__YOUR GOAL__. Would you transcribe the records word for word, please?

__MATERIAL PROVIDED__.
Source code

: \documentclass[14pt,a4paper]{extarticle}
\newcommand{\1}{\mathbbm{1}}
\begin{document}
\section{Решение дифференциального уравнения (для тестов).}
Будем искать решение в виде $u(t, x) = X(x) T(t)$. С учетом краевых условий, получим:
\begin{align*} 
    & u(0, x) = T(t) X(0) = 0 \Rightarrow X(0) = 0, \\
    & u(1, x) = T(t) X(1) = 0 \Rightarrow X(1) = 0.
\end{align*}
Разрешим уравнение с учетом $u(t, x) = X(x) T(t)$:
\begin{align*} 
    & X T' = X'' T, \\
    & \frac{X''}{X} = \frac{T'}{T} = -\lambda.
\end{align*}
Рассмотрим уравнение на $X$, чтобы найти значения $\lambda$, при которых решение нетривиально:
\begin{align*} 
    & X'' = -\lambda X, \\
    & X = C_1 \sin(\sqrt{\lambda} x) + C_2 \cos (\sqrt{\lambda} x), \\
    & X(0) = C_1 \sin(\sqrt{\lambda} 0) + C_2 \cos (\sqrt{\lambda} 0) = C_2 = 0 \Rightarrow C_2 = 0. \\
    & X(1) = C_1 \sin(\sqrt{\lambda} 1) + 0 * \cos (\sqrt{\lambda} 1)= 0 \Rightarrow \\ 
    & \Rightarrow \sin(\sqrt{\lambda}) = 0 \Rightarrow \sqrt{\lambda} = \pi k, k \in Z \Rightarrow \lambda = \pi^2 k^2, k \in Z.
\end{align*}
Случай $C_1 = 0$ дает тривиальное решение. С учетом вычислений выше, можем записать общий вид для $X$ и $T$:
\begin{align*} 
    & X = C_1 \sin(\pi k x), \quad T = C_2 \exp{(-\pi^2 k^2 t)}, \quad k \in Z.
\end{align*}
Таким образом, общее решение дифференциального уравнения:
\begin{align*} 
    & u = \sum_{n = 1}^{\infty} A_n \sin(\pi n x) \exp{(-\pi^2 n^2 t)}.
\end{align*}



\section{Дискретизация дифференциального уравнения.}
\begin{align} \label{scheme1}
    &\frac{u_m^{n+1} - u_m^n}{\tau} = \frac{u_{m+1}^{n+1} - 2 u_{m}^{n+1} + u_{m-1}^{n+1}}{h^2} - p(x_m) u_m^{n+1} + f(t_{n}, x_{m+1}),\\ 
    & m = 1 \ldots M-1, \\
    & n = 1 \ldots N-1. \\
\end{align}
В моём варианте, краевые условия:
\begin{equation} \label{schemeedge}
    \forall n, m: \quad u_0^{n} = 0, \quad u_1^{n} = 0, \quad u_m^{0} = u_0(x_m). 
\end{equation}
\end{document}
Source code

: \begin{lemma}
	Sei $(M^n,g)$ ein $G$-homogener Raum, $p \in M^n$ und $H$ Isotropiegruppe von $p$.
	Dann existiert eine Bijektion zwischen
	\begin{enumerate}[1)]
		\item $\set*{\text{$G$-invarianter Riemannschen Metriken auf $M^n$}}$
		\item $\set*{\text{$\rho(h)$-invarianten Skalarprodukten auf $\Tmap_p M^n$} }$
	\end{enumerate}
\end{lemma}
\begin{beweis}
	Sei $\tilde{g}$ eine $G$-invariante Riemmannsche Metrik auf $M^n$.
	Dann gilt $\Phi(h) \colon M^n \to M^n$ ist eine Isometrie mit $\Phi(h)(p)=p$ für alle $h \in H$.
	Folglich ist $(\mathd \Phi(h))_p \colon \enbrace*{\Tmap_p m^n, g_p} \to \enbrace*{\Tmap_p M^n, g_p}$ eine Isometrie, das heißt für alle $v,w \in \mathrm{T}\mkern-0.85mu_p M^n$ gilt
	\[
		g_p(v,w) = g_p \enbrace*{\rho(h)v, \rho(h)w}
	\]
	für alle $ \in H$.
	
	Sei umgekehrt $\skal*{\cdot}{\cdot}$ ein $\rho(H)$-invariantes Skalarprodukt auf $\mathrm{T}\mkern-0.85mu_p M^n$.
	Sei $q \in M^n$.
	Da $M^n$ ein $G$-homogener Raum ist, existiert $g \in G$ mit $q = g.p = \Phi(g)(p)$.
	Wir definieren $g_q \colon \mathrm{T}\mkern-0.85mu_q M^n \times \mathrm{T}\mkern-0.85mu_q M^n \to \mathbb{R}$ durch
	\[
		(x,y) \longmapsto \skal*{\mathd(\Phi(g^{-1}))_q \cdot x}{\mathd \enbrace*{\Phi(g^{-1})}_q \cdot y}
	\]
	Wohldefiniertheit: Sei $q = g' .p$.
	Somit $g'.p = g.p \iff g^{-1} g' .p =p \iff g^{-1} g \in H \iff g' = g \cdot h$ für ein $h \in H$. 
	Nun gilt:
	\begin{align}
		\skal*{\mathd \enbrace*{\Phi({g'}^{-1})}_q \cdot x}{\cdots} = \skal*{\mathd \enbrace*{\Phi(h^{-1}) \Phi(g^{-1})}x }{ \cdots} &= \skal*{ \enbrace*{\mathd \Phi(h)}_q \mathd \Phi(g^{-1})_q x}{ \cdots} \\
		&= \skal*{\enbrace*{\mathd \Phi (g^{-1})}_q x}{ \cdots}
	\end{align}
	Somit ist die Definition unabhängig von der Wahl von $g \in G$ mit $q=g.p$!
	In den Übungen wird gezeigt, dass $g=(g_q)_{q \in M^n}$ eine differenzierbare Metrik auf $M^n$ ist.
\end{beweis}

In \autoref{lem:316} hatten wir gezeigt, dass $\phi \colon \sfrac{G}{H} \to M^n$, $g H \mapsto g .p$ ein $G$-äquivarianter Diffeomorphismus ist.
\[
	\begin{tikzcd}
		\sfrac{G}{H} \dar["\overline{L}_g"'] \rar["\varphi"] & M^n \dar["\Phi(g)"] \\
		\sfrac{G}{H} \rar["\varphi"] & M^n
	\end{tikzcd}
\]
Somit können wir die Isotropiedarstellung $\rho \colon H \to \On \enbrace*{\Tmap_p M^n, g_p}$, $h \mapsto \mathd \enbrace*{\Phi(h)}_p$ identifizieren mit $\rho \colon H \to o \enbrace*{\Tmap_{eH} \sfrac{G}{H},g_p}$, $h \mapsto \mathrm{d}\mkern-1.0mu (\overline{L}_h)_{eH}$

__OUTPUT OF THE TASK__.
Source code

: \documentclass[14pt,a4paper]{extarticle}
\newcommand{\1}{\mathbbm{1}}
\begin{document}
\section{Решение дифференциального уравнения (для тестов).}
Будем искать решение в виде $u(t, x) = X(x) T(t)$. С учетом краевых условий, получим:
\begin{align*} 
    & u(0, x) = T(t) X(0) = 0 \Rightarrow X(0) = 0, \\
    & u(1, x) = T(t) X(1) = 0 \Rightarrow X(1) = 0.
\end{align*}
Разрешим уравнение с учетом $u(t, x) = X(x) T(t)$:
\begin{align*} 
    & X T' = X'' T, \\
    & \frac{X''}{X} = \frac{T'}{T} = -\lambda.
\end{align*}
Рассмотрим уравнение на $X$, чтобы найти значения $\lambda$, при которых решение нетривиально:
\begin{align*} 
    & X'' = -\lambda X, \\
    & X = C_1 \sin(\sqrt{\lambda} x) + C_2 \cos (\sqrt{\lambda} x), \\
    & X(0) = C_1 \sin(\sqrt{\lambda} 0) + C_2 \cos (\sqrt{\lambda} 0) = C_2 = 0 \Rightarrow C_2 = 0. \\
    & X(1) = C_1 \sin(\sqrt{\lambda} 1) + 0 * \cos (\sqrt{\lambda} 1)= 0 \Rightarrow \\ 
    & \Rightarrow \sin(\sqrt{\lambda}) = 0 \Rightarrow \sqrt{\lambda} = \pi k, k \in Z \Rightarrow \lambda = \pi^2 k^2, k \in Z.
\end{align*}
Случай $C_1 = 0$ дает тривиальное решение. С учетом вычислений выше, можем записать общий вид для $X$ и $T$:
\begin{align*} 
    & X = C_1 \sin(\pi k x), \quad T = C_2 \exp{(-\pi^2 k^2 t)}, \quad k \in Z.
\end{align*}
Таким образом, общее решение дифференциального уравнения:
\begin{align*} 
    & u = \sum_{n = 1}^{\infty} A_n \sin(\pi n x) \exp{(-\pi^2 n^2 t)}.
\end{align*}



\section{Дискретизация дифференциального уравнения.}
\begin{align} \label{scheme1}
    &\frac{u_m^{n+1} - u_m^n}{\tau} = \frac{u_{m+1}^{n+1} - 2 u_{m}^{n+1} + u_{m-1}^{n+1}}{h^2} - p(x_m) u_m^{n+1} + f(t_{n}, x_{m+1}),\\ 
    & m = 1 \ldots M-1, \\
    & n = 1 \ldots N-1. \\
\end{align}
В моём варианте, краевые условия:
\begin{equation} \label{schemeedge}
    \forall n, m: \quad u_0^{n} = 0, \quad u_1^{n} = 0, \quad u_m^{0} = u_0(x_m). 
\end{equation}
\end{document}
Source code

: \begin{lemma}
	Sei $(M^n,g)$ ein $G$-homogener Raum, $p \in M^n$ und $H$ Isotropiegruppe von $p$.
	Dann existiert eine Bijektion zwischen
	\begin{enumerate}[1)]
		\item $\set*{\text{$G$-invarianter Riemannschen Metriken auf $M^n$}}$
		\item $\set*{\text{$\rho(h)$-invarianten Skalarprodukten auf $\Tmap_p M^n$} }$
	\end{enumerate}
\end{lemma}
\begin{beweis}
	Sei $\tilde{g}$ eine $G$-invariante Riemmannsche Metrik auf $M^n$.
	Dann gilt $\Phi(h) \colon M^n \to M^n$ ist eine Isometrie mit $\Phi(h)(p)=p$ für alle $h \in H$.
	Folglich ist $(\mathd \Phi(h))_p \colon \enbrace*{\Tmap_p m^n, g_p} \to \enbrace*{\Tmap_p M^n, g_p}$ eine Isometrie, das heißt für alle $v,w \in \mathrm{T}\mkern-0.85mu_p M^n$ gilt
	\[
		g_p(v,w) = g_p \enbrace*{\rho(h)v, \rho(h)w}
	\]
	für alle $ \in H$.
	
	Sei umgekehrt $\skal*{\cdot}{\cdot}$ ein $\rho(H)$-invariantes Skalarprodukt auf $\mathrm{T}\mkern-0.85mu_p M^n$.
	Sei $q \in M^n$.
	Da $M^n$ ein $G$-homogener Raum ist, existiert $g \in G$ mit $q = g.p = \Phi(g)(p)$.
	Wir definieren $g_q \colon \mathrm{T}\mkern-0.85mu_q M^n \times \mathrm{T}\mkern-0.85mu_q M^n \to \mathbb{R}$ durch
	\[
		(x,y) \longmapsto \skal*{\mathd(\Phi(g^{-1}))_q \cdot x}{\mathd \enbrace*{\Phi(g^{-1})}_q \cdot y}
	\]
	Wohldefiniertheit: Sei $q = g' .p$.
	Somit $g'.p = g.p \iff g^{-1} g' .p =p \iff g^{-1} g \in H \iff g' = g \cdot h$ für ein $h \in H$. 
	Nun gilt:
	\begin{align}
		\skal*{\mathd \enbrace*{\Phi({g'}^{-1})}_q \cdot x}{\cdots} = \skal*{\mathd \enbrace*{\Phi(h^{-1}) \Phi(g^{-1})}x }{ \cdots} &= \skal*{ \enbrace*{\mathd \Phi(h)}_q \mathd \Phi(g^{-1})_q x}{ \cdots} \\
		&= \skal*{\enbrace*{\mathd \Phi (g^{-1})}_q x}{ \cdots}
	\end{align}
	Somit ist die Definition unabhängig von der Wahl von $g \in G$ mit $q=g.p$!
	In den Übungen wird gezeigt, dass $g=(g_q)_{q \in M^n}$ eine differenzierbare Metrik auf $M^n$ ist.
\end{beweis}

In \autoref{lem:316} hatten wir gezeigt, dass $\phi \colon \sfrac{G}{H} \to M^n$, $g H \mapsto g .p$ ein $G$-äquivarianter Diffeomorphismus ist.
\[
	\begin{tikzcd}
		\sfrac{G}{H} \dar["\overline{L}_g"'] \rar["\varphi"] & M^n \dar["\Phi(g)"] \\
		\sfrac{G}{H} \rar["\varphi"] & M^n
	\end{tikzcd}
\]
Somit können wir die Isotropiedarstellung $\rho \colon H \to \On \enbrace*{\Tmap_p M^n, g_p}$, $h \mapsto \mathd \enbrace*{\Phi(h)}_p$ identifizieren mit $\rho \colon H \to o \enbrace*{\Tmap_{eH} \sfrac{G}{H},g_p}$, $h \mapsto \mathrm{d}\mkern-1.0mu (\overline{L}_h)_{eH}$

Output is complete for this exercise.